Today we’re going to be implementing keylogging and screenshot capture with threading; some of the core aspects attributed to Python programming, which we just began to scratch. Undoubtedly one of the most logical and intuitive languages in my opinion, it also has a wide range of modules for mostly anything you could think of… chances are, if you’ve thought about it, someone else most likely did so first and created a third-party module for it; always worth a double-check! 🙂
Once again we will focus on the Windows platform for most of the functions, however support will be added as it is required. Let’s break down the modules needed:
- PyHook will be used for most of the keylogging action. Head over there, download and install the corresponding version with your Python install.
- Python Imaging Library will be used for the screenshot capture. Download and install corresponding version as well.
As shown in previous videos of this series, we will be using PyInstaller (I’m using version 1.5.1, seems to work the best) for compiling, which means programming should be done on a Windows machine as compiling from a different operating system — such as Linux — isn’t possible (seen here) just yet.

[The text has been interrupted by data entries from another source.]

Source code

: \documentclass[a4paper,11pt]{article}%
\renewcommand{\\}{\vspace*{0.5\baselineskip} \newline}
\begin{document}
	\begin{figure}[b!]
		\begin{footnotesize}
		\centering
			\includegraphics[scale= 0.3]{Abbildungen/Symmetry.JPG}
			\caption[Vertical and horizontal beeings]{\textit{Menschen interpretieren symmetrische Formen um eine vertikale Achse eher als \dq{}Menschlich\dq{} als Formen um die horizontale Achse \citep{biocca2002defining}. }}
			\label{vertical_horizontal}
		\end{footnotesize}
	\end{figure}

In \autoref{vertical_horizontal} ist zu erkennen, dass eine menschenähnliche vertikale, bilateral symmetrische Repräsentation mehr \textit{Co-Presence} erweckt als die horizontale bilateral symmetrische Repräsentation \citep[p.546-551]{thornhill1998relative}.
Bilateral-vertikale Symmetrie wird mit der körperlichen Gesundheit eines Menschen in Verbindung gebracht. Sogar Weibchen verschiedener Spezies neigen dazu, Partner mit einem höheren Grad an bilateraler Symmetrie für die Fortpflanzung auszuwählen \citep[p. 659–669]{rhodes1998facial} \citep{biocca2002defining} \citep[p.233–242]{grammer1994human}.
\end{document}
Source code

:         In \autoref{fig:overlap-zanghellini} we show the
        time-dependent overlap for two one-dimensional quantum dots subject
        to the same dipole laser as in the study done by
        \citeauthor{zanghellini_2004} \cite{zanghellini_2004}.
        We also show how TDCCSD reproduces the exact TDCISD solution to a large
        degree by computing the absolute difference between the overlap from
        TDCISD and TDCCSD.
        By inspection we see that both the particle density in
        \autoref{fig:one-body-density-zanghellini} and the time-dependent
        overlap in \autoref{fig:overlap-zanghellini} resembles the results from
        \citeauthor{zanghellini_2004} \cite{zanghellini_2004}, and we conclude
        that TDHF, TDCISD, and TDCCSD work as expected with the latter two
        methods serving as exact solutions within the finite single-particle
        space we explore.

This is quite irrelevant to our programming for this article, since both the keylogger and the screenshot capture functions will be focused on Windows… just thought I would point it out so if somebody spent their time setting up a programming environment in Linux, they will realize in time. 😉
From my experience with other programming languages, I had the impression this would be somewhat hard to do… after a Google search, however, I realized there are a ton of keyloggers already written in Python (to my surprise)! The first link (“Python Keylogger” from DaniWeb) is short and sweet, just the way I like it… not to mention it works flawlessly. Big thumbs up for K.B. Carte!!!
Then it was simply a matter of formatting the output, sanitizing a few keystrokes, for example: enter and backspace — think about it, when somebody types a password, if you don’t sanitize the backspaces and they delete some characters, how would you know which ones were deleted? Of course, timestamps don’t hurt either. To finish off, I used some of the win32api functions to fetch the active window at all times.
This one was a no-brainer, I just thought about it, realized how easy some of the examples online were and decided to implement it. Piece of cake! I did not expect the intrinsic connection between both the Keylogger function and the Screenshot function, that would happen next…
Upon some testing, I realized that today mostly every browser automatically remembers emails, username, etc. so when I would get a log back, they wouldn’t contain those. Or in some cases, only a letter or two — which is the case when somebody starts typing an email and then the drop-down list shows up and they select the previously memorized email/username. How to get around this limitation? It’s almost embarrassing to have the password but not the username. lol
The idea was pretty simple: we can check the active window for what website it is; compare it to a list of login pages and using automated screenshot capture, we can take a series of shots stealthily. There is some luck involved in which the person must access the website and login after certain amount of seconds (which you can specify), but it surely takes care of it for most of the cases.
This feature is optional and must be configured manually of course. One interesting thing to note is that it is also saved in the logs when exactly it happened and what is the first image corresponding to the matched website. This way it’s easy to know which keystrokes go with what images. From there simply a matter of downloading the images and checking it out.